USA v. Edward and Linda Mangano, Part II
The United States of America against Edward and Linda Mangano — the reboot — kicked off Wednesday with a superseding indictment against the couple, who returned to the same 9th-floor courtroom in U.S. District Court in Central Islip, where they entered not guilty pleas before the same judge who, in May, had declared a mistrial.
The allegations in the new indictment against Edward Mangano, Nassau’s former county executive, and Linda Mangano, his wife, remain the same.
Edward Mangano is again facing seven counts, including bribery, extortion and conspiracy to obstruct justice; Linda Mangano still is facing five, including conspiracy to obstruct justice and making false statements to the Federal Bureau of Investigation.
But the indictment also includes new information.
The document notes, for example, on the first page, that the Town of Oyster Bay — home of Harendra Singh, the Manganos' former friend who is expected to testify once the second trial begins in October — has 18 villages and 18 hamlets.
During the first trial, the geography of Nassau County and Oyster Bay became a side issue, as prosecutors, defense attorneys, and the occasional witness, found themselves either having to detail — or answer questions — about the layout of the land for the benefit of jurors unfamiliar with the oft-confusing political and topographical terrain.
The document also notes, on a cover sheet, that a new prosecutor, Christopher C. Caffarone, has been added to the government team of Assistant U.S. Attorneys Lara Treinis Gatz and Catherine M. Mirabile.
Caffarone, who secured the convictions of the late body armor magnate David Brooks and the leaders of multimillion dollar Ponzi schemes, last year was named deputy chief of the Long Island Criminal Division of the Eastern District of New York’s branch of the U.S. attorney’s office.
But perhaps the biggest change in the new indictment was the detailed list of 11 allegedly false statements that Linda Mangano gave to FBI agents during multiple interviews.
During the trial, one part of the defense put up by Linda Mangano’s attorney, John Carman of Garden City, was that the government — before that trial — never specified which of his client's statements allegedly were false.
The issue first came up during Carman’s opening statement, when Carman told jurors that the government had not provided him with Linda Mangano’s allegedly false statements.

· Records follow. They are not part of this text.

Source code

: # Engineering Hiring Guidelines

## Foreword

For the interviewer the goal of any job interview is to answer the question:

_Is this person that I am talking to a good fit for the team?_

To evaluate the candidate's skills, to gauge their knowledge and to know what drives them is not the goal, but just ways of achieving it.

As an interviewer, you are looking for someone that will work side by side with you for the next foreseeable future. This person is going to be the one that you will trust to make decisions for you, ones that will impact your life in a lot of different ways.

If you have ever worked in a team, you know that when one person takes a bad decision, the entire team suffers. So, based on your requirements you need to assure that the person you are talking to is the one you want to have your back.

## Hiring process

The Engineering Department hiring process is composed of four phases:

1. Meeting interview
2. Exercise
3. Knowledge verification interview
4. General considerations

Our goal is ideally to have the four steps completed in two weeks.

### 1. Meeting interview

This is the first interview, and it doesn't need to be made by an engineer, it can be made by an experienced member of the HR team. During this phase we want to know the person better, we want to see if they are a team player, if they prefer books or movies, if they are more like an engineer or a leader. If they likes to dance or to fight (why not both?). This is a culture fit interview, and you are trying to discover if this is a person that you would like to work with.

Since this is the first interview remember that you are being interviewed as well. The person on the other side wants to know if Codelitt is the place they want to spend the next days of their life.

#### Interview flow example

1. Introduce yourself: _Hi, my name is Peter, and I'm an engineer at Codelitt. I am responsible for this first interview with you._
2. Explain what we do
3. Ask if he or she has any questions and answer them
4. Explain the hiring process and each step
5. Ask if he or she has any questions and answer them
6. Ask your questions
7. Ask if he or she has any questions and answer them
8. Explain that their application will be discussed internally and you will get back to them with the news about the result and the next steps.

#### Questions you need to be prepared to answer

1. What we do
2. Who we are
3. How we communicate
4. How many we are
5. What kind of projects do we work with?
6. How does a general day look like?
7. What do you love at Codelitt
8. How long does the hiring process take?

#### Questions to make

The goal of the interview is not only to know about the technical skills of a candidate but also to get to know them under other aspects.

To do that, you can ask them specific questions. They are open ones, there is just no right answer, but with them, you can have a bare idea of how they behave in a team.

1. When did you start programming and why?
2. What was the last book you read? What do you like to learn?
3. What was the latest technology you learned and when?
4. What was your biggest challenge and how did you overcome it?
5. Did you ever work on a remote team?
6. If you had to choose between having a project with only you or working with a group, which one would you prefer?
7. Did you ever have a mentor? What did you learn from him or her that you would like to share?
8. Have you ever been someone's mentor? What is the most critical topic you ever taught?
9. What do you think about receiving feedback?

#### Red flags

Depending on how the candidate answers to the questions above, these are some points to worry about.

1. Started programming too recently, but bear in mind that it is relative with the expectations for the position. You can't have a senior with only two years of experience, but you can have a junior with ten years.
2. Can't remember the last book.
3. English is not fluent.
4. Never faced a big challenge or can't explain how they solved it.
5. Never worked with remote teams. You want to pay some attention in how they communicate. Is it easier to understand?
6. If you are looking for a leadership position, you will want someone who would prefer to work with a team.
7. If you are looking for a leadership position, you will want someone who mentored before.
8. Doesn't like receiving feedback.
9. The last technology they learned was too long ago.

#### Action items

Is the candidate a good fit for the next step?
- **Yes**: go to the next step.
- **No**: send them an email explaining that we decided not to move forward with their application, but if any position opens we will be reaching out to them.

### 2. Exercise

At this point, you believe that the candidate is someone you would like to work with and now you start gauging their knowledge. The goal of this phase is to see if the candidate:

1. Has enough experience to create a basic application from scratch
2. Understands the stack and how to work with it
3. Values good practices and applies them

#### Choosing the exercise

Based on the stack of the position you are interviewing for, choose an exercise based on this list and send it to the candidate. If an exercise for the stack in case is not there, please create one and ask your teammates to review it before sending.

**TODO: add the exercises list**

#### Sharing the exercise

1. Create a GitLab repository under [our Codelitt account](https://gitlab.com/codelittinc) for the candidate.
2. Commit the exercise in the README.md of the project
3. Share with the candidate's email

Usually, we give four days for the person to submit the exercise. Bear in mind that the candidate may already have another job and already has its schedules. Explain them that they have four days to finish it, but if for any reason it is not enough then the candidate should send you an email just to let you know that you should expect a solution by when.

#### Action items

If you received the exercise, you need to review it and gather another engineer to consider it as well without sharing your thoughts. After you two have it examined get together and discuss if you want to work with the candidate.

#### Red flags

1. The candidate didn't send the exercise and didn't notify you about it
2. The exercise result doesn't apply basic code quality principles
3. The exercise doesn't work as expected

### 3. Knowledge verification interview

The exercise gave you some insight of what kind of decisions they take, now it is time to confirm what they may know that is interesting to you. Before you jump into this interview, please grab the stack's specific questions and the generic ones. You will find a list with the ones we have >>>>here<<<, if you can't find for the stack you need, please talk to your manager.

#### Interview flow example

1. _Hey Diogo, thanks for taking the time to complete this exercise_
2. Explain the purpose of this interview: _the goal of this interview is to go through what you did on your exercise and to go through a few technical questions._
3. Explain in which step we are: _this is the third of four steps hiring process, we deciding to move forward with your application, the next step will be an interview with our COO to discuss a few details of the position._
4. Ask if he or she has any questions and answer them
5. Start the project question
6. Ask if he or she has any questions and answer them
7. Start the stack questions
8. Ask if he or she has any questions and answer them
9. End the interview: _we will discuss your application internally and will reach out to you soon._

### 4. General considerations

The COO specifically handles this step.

Carman would go on to make the assertion time and time again during cross examination of witnesses, including an FBI agent tasked with taking notes on government interviews with Linda Mangano, and again in his closing statement.

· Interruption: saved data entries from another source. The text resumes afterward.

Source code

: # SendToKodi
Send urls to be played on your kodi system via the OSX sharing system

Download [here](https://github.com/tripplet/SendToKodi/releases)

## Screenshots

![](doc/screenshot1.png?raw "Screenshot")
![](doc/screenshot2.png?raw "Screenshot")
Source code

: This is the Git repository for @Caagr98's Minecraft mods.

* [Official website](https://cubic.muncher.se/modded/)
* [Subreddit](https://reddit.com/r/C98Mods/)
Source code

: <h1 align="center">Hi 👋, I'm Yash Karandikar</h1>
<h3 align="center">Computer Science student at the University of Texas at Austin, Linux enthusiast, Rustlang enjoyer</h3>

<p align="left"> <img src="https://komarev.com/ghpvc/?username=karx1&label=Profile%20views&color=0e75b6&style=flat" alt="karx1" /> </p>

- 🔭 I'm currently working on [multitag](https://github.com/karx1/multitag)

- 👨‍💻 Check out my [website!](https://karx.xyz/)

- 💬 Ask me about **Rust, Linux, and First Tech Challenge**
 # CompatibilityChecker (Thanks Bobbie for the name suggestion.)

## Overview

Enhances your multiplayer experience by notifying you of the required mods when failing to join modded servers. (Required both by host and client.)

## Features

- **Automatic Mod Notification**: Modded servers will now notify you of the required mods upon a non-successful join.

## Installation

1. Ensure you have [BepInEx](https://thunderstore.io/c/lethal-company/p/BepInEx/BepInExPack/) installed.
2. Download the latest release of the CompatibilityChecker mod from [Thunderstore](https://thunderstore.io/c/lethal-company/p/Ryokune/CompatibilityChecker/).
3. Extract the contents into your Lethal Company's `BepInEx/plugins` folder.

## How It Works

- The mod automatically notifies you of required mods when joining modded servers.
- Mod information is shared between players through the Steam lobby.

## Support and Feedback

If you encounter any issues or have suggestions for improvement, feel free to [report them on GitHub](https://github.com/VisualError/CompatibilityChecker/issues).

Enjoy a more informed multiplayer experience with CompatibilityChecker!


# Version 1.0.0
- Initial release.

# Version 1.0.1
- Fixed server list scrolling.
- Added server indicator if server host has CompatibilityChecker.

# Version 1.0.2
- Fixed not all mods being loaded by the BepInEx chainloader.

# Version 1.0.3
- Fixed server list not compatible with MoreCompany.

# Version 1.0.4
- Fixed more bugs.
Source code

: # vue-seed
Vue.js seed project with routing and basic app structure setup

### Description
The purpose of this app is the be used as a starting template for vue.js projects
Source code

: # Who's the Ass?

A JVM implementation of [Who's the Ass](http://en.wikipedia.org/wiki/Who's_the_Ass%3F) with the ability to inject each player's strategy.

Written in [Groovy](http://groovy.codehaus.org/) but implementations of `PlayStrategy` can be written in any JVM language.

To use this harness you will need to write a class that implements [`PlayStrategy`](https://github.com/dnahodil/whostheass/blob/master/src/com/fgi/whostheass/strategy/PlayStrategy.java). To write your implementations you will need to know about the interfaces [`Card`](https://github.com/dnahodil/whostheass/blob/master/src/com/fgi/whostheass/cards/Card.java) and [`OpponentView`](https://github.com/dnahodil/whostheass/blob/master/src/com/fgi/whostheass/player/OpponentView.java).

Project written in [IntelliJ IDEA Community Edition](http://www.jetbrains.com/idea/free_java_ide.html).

The government addressed the issue itself in its summations, with Mirabile at one point telling jurors, “John Carman had 34 pages of notes . . . and his fake pretending that he didn’t is a bad act.”
But some members of the jury, in interviews with Newsday after U.S. District Court Judge Joan Azrack declared a mistrial, said they found Carman’s assertions compelling enough to consider acquitting Linda Mangano.

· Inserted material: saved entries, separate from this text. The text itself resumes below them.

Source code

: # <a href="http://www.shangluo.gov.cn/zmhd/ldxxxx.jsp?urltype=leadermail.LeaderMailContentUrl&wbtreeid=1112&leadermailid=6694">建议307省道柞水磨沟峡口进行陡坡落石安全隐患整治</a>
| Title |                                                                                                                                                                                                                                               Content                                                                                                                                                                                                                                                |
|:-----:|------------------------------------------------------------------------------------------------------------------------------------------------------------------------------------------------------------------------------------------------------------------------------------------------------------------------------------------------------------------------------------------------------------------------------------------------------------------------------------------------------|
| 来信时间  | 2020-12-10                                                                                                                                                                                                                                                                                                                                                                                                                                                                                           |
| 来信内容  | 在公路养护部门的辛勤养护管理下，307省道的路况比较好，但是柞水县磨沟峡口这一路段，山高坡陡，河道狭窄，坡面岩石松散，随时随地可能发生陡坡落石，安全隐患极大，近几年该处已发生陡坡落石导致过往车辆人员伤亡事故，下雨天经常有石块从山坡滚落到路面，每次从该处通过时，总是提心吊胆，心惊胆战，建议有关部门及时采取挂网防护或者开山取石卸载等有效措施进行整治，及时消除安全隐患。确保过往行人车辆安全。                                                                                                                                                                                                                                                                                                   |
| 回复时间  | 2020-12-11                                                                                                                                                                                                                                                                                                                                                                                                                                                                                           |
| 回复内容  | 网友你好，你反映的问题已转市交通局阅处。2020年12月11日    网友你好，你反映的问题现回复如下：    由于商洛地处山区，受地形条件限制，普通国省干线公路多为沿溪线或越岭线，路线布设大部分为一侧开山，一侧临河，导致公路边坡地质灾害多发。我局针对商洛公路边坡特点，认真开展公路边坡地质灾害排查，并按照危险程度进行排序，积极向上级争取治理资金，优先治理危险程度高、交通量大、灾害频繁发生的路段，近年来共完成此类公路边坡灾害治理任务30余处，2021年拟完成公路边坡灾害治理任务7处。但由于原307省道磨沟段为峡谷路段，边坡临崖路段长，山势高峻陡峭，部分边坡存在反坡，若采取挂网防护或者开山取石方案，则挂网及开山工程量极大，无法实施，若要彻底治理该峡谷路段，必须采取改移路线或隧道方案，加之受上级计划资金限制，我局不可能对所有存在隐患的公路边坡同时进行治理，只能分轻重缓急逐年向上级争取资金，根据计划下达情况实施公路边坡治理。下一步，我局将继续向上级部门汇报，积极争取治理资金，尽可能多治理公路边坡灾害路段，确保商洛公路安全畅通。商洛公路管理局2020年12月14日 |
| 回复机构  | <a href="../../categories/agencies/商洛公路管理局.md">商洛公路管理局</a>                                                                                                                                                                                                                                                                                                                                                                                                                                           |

With the listing in the superseding indictment, that portion of Carman’s defense presumably goes away. “I guess they learned their lesson that it was a bad strategy not to identify the false statements,” Carman said in an interview Wednesday.
The second trial will show which tack the defense — for both Edward and Linda Mangano — will take against the government’s reconfigured prosecution team.
Azrack set jury selection to begin on Oct. 11.